Ans: Here, the perimeter of the rectangle = 2(6 + 4)
= 2 × 10
= 20 cm
Now the wire is straightened and then bent to form a square.
Thus, perimeter of the square = 20 cm
⇒ 4a = 20 cm
⇒ a = 20 ÷ 4 = 5 cm, the required length of the side of the square.
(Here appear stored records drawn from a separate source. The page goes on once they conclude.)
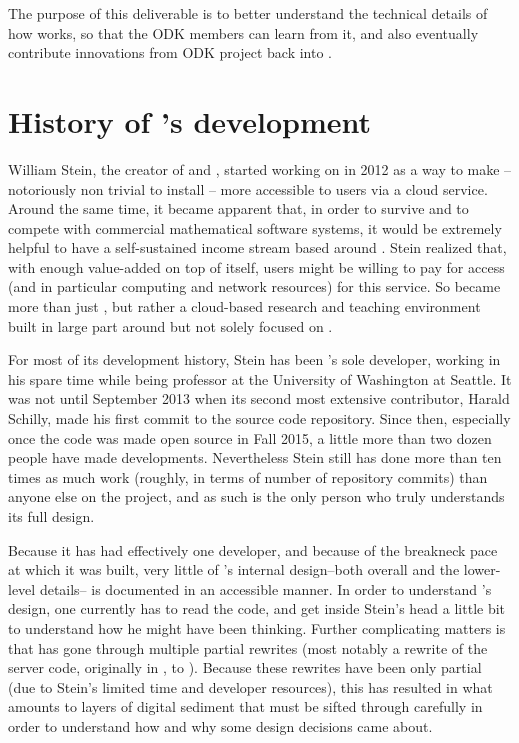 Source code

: \documentclass{deliverablereport}
\renewcommand{\SMC}{\software{SMC}}
\begin{document}
The purpose of this deliverable is to better understand the technical details
of how \SMC works, so that the ODK members can learn from it, and also
eventually contribute innovations from ODK project back into \SMC.

\section{History of \SMC's development}

William Stein, the creator of \Sage and \SMC, started working on \SMC in 2012
as a way to make \Sage -- notoriously non trivial to install -- more accessible to
users via a cloud service.  Around the same time, it became apparent that, in
order to survive and to compete with commercial mathematical software systems,
it would be extremely helpful to have a self-sustained income stream based
around \Sage.  Stein realized that, with enough value-added on top of \Sage
itself, users might be willing to pay for access (and in particular computing
and network resources) for this service.  So \SMC became more than just \Sage,
but rather a cloud-based research and teaching environment built in large part
around but not solely focused on \Sage.

For most of its development history, Stein has been \SMC's sole developer,
working in his spare time while being professor at the University of Washington at
Seattle.  It was not until September 2013 when its second most extensive
contributor, Harald Schilly, made his first commit to the \SMC source code
repository.  Since then, especially once the code was made open source
in Fall 2015, a
little more than two dozen people have made developments. Nevertheless Stein
still has done more than ten times as much work (roughly, in terms of number of
repository commits) than anyone else on the project, and as such is the only
person who truly understands its full design.

Because it has had effectively one developer, and because of the breakneck pace
at which it was built, very little of \SMC's internal design--both overall and
the lower-level details-- is documented in an accessible manner.  In order to
understand \SMC's design, one currently has to read the code, and get inside
Stein's head a little bit to understand how he might have been thinking.
Further complicating matters is that \SMC has gone through multiple partial
rewrites (most notably a rewrite of the server code, originally in \Python, to
\JavaScript).  Because these rewrites have been only partial (due to Stein's
limited time and developer resources), this has resulted in what amounts to
layers of digital sediment that must be sifted through carefully in order
to understand how and why some design decisions came about.
\end{document}
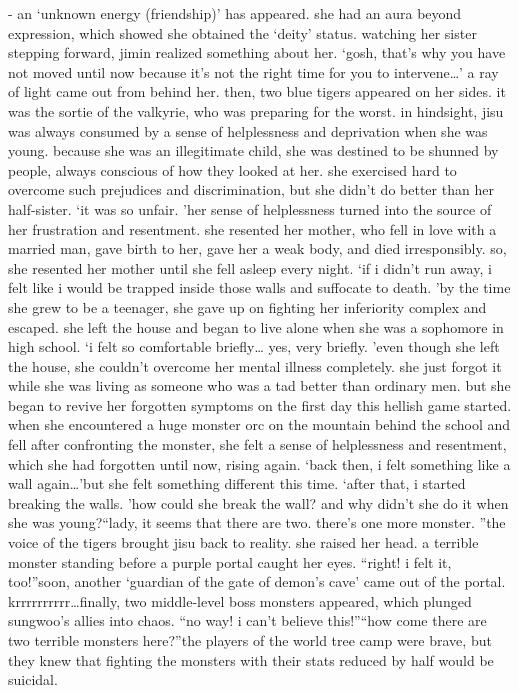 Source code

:- an ‘unknown energy (friendship)’ has appeared.
she had an aura beyond expression, which showed she obtained the ‘deity’ status.
watching her sister stepping forward, jimin realized something about her.
‘gosh, that’s why you have not moved until now because it’s not the right time for you to intervene…’
a ray of light came out from behind her.
 then, two blue tigers appeared on her sides.
it was the sortie of the valkyrie, who was preparing for the worst.
in hindsight, jisu was always consumed by a sense of helplessness and deprivation when she was young.
 because she was an illegitimate child, she was destined to be shunned by people, always conscious of how they looked at her.
 she exercised hard to overcome such prejudices and discrimination, but she didn’t do better than her half-sister.
‘it was so unfair.
’her sense of helplessness turned into the source of her frustration and resentment.
 she resented her mother, who fell in love with a married man, gave birth to her, gave her a weak body, and died irresponsibly.
 so, she resented her mother until she fell asleep every night.
‘if i didn’t run away, i felt like i would be trapped inside those walls and suffocate to death.
’by the time she grew to be a teenager, she gave up on fighting her inferiority complex and escaped.
 she left the house and began to live alone when she was a sophomore in high school.
‘i felt so comfortable briefly… yes, very briefly.
’even though she left the house, she couldn’t overcome her mental illness completely.
 she just forgot it while she was living as someone who was a tad better than ordinary men.
but she began to revive her forgotten symptoms on the first day this hellish game started.
 when she encountered a huge monster orc on the mountain behind the school and fell after confronting the monster, she felt a sense of helplessness and resentment, which she had forgotten until now, rising again.
‘back then, i felt something like a wall again…’but she felt something different this time.
‘after that, i started breaking the walls.
’how could she break the wall? and why didn’t she do it when she was young?“lady, it seems that there are two.
 there’s one more monster.
”the voice of the tigers brought jisu back to reality.
 she raised her head.
 a terrible monster standing before a purple portal caught her eyes.
“right! i felt it, too!”soon, another ‘guardian of the gate of demon’s cave’ came out of the portal.
krrrrrrrrrr…finally, two middle-level boss monsters appeared, which plunged sungwoo’s allies into chaos.
“no way! i can’t believe this!”“how come there are two terrible monsters here?”the players of the world tree camp were brave, but they knew that fighting the monsters with their stats reduced by half would be suicidal.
Q11: The floor of a room is 6 m long and 5 m wide. A square carpet whose sides are 4 m in length is laid on the floor. Find the area that is not carpeted. ​       (3 marks)

Ans: We have a floor with dimensions 6 m in length and 5 m in width.
A square carpet of side 4 m.
Area of the floor = length × breadth
= 6 × 5
= 30 m²
Area of the square carpet = 4 × 4
= 16 m²
Now, we will subtract the square carpet area from the floor’s area to get the area of the floor that is not carpeted.
Hence, the area of the floor that is not carpeted = 30 – 16 = 14 m²
Thus, the area of the floor that is not carpeted is 14 m².